**STORED DATA:**
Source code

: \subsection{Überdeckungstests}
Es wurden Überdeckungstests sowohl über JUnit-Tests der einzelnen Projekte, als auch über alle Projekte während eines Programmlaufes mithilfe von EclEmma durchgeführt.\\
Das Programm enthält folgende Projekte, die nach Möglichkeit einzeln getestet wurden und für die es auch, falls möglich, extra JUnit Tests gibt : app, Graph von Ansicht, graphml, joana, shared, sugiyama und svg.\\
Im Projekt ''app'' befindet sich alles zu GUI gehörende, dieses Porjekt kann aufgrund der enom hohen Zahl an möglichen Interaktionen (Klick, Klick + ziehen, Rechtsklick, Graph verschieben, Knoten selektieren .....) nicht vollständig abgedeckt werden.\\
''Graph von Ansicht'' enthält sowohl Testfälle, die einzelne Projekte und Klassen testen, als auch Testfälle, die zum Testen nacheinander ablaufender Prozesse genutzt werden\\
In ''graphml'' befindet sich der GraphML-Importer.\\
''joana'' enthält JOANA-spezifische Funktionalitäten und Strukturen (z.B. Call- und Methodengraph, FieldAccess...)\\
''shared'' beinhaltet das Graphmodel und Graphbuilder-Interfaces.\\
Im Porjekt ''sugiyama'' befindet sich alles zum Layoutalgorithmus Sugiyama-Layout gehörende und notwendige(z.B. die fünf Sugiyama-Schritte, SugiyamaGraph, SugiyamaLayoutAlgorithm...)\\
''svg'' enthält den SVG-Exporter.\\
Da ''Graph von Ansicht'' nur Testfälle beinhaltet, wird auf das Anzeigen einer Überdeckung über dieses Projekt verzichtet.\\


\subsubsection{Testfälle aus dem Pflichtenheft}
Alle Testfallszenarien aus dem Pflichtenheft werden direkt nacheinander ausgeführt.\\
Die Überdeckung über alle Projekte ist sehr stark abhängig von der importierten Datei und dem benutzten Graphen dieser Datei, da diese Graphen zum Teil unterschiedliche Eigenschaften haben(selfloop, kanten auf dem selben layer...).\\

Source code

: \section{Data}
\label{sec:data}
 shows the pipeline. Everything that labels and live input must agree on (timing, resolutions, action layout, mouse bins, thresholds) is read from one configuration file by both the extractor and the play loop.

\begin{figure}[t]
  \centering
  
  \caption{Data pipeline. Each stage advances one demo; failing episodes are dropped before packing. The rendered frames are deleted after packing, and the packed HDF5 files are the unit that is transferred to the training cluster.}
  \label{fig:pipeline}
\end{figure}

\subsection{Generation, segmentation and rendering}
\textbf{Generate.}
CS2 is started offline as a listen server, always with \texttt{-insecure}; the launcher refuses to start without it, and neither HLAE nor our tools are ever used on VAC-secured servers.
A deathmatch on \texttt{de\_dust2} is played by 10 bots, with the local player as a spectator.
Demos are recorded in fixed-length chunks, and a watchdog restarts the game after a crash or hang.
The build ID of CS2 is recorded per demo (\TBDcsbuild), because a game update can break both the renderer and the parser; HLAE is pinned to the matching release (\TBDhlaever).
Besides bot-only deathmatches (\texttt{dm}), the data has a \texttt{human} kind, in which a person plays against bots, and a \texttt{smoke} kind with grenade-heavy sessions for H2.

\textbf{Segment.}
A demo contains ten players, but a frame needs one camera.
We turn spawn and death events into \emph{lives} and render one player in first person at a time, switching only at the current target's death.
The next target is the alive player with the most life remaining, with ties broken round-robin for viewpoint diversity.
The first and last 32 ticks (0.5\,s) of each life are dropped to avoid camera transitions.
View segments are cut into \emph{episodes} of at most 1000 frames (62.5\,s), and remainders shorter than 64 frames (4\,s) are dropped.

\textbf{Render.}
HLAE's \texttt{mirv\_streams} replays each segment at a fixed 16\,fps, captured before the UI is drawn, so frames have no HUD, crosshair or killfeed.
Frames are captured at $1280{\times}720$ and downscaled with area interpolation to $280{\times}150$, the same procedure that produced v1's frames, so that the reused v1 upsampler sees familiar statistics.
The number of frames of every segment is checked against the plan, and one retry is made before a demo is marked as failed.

**TASK BRIEF:** Exactly how many lines in the listing above contain the string "recorded"? Give the number without comment.

**WRITTEN REPLY:** 2